RAIDERS OF THE LOST ARK at 40 is still a non-stop thrill ride
by Billy Russell, Staff Writer
There are some movies that we watch because they make us laugh. There are some movies we watch to make us cry. There are some we watch to feel that animal instinct of fear and it gets our adrenaline pumping. There are some movies we watch because they give us a unique insight into the human condition and they help us understand just a little more.
And, of course, there are some movies, like Raiders of the Lost Ark that we watch to feel the entire spectrum of human emotion. We laugh at silly little gags like the main character, Indiana Jones, shooting dead a swordsman who could surely kill our hero in a fair right. We may well up and tear as the amazing soundtrack by John Williams swells into perfection when we believe that maybe Jones’s love, Marion, is dead. We shriek in fear through the film’s nonstop thrills involving South American boobytraps, snakes, and Old Testament God who is never short on vengeance for those who do not take Him seriously. And at the end of it, we do come out with a deeper understanding of this thing we all the human condition.
Raiders of the Lost Ark is a movie that has grown with me as I have grown. At forty years old now, the movie has been with me my entire life. As a child, a white kid from the United States, I saw the opening scenes of Indiana Jones plundering a temple and stealing a golden idol from indigenous people from his perspective. Dr. Jones, archeologist and college professor, believes this golden idol belongs in a museum, to be gawked at. He steals it from them. As an adult, I now understand that Indiana Jones is less a hero, and more of a classic anti-hero, and I know Steven Spielberg loves himself a nuanced, complicated antihero. Indiana Jones, at the end of the film, has saved the world from the Nazis, but this was merely a consequence of his search for glory, money, riches, fame. He wants to keep the Nazis and Hitler from finding the fabled Ark of the Covenant, which holds magical powers beyond comprehension, because he wants it first. Indiana Jones might be strong and brave, but he is also a shitty person.

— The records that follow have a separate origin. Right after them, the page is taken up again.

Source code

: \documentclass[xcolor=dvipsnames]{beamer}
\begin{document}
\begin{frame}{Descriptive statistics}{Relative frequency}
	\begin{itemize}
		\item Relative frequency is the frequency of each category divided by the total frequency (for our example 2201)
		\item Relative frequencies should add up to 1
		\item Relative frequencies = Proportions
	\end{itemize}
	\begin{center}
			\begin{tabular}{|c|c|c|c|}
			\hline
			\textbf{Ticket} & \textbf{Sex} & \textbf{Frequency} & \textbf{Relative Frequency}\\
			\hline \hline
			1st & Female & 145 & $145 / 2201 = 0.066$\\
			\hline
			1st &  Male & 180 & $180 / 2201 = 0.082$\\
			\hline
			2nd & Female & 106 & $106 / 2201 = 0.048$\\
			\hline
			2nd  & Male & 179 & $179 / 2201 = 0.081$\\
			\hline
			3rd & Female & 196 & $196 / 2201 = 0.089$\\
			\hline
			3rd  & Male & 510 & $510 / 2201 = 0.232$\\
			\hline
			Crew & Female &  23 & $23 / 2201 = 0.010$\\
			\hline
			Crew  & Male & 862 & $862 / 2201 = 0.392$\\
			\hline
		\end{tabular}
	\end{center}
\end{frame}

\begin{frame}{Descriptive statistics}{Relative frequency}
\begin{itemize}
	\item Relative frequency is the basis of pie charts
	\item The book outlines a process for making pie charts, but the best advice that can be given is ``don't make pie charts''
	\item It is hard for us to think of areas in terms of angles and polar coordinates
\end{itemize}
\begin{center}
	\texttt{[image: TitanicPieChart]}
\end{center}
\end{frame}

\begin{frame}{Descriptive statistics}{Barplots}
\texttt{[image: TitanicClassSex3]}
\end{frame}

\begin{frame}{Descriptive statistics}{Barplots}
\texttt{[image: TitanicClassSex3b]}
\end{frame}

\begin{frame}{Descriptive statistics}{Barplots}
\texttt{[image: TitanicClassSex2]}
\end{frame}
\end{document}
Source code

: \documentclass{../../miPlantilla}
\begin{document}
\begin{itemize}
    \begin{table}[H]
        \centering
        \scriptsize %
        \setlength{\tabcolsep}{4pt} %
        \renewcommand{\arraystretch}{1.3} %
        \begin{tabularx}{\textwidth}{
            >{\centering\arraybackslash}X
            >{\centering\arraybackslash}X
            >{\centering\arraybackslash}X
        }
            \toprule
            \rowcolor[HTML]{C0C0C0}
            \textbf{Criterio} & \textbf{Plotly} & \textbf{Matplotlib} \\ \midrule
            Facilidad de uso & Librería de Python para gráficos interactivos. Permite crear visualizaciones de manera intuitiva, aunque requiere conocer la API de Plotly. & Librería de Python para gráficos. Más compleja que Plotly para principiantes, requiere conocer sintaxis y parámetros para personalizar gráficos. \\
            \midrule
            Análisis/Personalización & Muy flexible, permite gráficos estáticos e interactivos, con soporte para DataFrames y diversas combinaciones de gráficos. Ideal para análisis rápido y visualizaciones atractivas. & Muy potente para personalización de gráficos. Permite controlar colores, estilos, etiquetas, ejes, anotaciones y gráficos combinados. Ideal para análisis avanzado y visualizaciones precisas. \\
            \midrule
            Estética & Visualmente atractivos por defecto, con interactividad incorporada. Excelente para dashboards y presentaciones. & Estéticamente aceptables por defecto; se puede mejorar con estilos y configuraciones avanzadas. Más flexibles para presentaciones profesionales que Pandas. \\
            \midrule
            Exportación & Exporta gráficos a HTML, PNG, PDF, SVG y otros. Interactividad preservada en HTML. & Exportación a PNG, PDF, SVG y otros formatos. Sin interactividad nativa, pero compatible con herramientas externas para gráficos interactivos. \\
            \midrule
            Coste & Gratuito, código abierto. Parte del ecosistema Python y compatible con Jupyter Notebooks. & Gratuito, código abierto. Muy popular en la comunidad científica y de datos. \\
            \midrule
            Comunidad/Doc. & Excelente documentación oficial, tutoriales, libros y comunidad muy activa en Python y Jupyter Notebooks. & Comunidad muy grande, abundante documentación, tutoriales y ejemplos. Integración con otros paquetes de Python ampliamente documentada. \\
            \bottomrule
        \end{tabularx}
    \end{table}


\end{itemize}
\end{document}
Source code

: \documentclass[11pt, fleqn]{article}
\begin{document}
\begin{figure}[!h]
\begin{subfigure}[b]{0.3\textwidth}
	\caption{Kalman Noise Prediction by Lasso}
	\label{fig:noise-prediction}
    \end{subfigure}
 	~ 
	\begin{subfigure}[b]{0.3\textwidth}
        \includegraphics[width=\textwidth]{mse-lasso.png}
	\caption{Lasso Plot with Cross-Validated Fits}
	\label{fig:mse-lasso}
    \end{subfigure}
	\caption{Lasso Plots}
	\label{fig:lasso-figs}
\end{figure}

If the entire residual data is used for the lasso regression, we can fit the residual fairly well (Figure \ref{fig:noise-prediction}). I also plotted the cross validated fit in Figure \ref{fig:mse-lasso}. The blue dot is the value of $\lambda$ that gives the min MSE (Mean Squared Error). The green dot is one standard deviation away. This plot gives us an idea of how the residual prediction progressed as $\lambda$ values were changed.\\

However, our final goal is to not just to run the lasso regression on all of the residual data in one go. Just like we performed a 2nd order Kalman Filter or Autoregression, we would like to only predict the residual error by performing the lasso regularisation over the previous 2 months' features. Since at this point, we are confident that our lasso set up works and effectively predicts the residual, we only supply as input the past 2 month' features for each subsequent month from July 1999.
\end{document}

Indiana Jones reminds me of another conflicted Spielberg character: Oskar Schindler. Raiders of the Lost Ark and Schindler’s List, to me, represent two opposing ends of Spielberg’s filmography. Raiders is the epitome of “fun Spielberg” and holy shit is it ever fun. To explain it as a “non-stop thrill-ride” is to underestimate it. Once it hits the ground running, it never lets up. Schindler’s List is “serious Spielberg” at the top of his game. Both “fun” and “serious” have had hits and misses of various degrees, but Raiders and Schindler are both the top entry for each end of the spectrum. And, yet, they have a lot more in common than you would think.

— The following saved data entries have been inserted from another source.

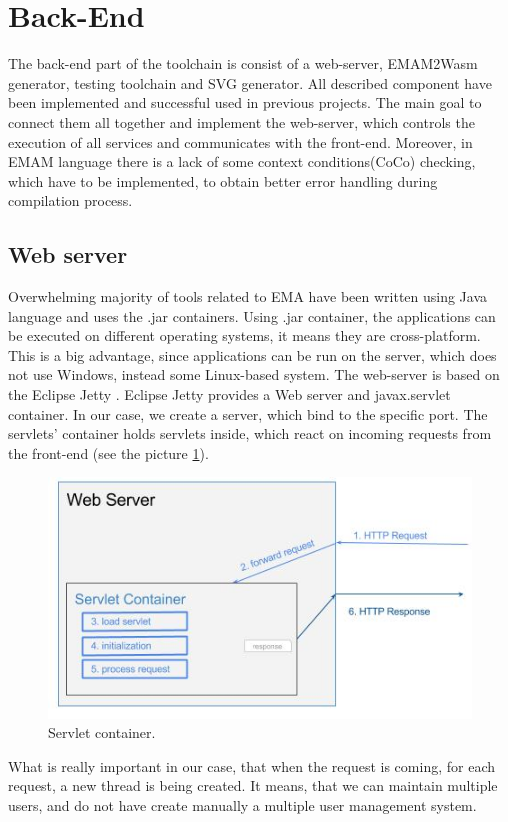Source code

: \section{Back-End}
The back-end part of the toolchain is consist of a web-server, EMAM2Wasm generator, testing toolchain and SVG generator. All described component have been implemented and successful used in previous projects. The main goal to connect them all together and implement the web-server, which controls the execution of all services and communicates with the front-end. Moreover, in EMAM language there is a lack of some context conditions(CoCo) checking, which have to be implemented, to obtain better error handling during compilation process.
\subsection{Web server}
Overwhelming majority of tools related to EMA have been written using Java language and uses the .jar containers. Using .jar container, the applications can be executed on different operating systems, it means they are cross-platform. This is a big advantage, since applications can be run on the server, which does not use Windows, instead some Linux-based system. The web-server is based on the Eclipse Jetty \cite{Jetty}. Eclipse Jetty provides a Web server and javax.servlet container. In our case, we create a server, which bind to the specific port. The servlets' container holds servlets inside, which react on incoming requests from the front-end (see the picture \ref{fig:servlet}). \newline
\begin{figure}[h!]
    \centering
    \includegraphics[width=0.6\linewidth]{src/pic/servlet-container-life-cycle}
    \caption{Servlet container.}
    \label{fig:servlet}
\end{figure} \newline
What is really important in our case, that when the request is coming, for each request, a new thread is being created. It means, that we can maintain multiple users, and do not have create manually a multiple user management system. \newline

If Indiana Jones saves the world from the Nazis as a mere consequence of his quest for glory and riches, Oskar Schindler only saves “his” Jews from the machines of genocide because he considers them to be “his.” Oskar Schindler is a war-profiting member of the Nazi party. He does a wonderful, amazing thing, risking his own life and fortune to save thousands of lives, but he doesn’t do it because of altruism. He doesn’t do it for the Greater Good. He does it because they’re “his” Jews. Does this make his accomplishment any less fantastic? No. But it makes him, the person, real. His accomplishment was fueled selfishly, and it takes sometimes human motivations like selfishness and greed to change the world, even for the better.
Raiders of the Lost Ark is one of the rare movies I consider to be perfect. I never believe a movie should strive for perfection, because it’s a bizarre concept. What I consider to be perfect will vary from person to person. If I name my top movies of all time, none of them are perfect. I don’t believe a movie needs to be perfect to be great, or even the greatest of all time. A great film swings for the fences and sometimes misses, but what matters is, at the end of the day, there are a hell of a lot more hits, big ones, than misses. In Raiders, I can’t think of a single miss. The entire thing to me is perfection. It has one of the best openings of all time and closes with one of the best endings of all time. In between, there are no bad scenes, and many great ones.
One of my favorite insights into the making of Raiders is an unearthed transcript of the meetings between Steven Spielberg, George Lucas and screenwriter Lawrence Kasdan as it was being developed. At one point, they’re all talking about the monkey who winds up being owned by someone helping the Nazis. Spielberg suggests, hey, what if the monkey does a little Nazi sieg heil? George Lucas, uncomfortable with the idea, says if Spielberg is able to find a monkey trainer willing to teach it how to do that, more power to him.
“I’ll find someone,” Spielberg says.
And apparently he did.
One of my happiest filmgoing experiences was being able to see Raiders of the Lost Ark, at Hollywood Forever Cemetery, mere feet away from Paramount Studios, which produced the film. It felt surreal and wonderful just being there.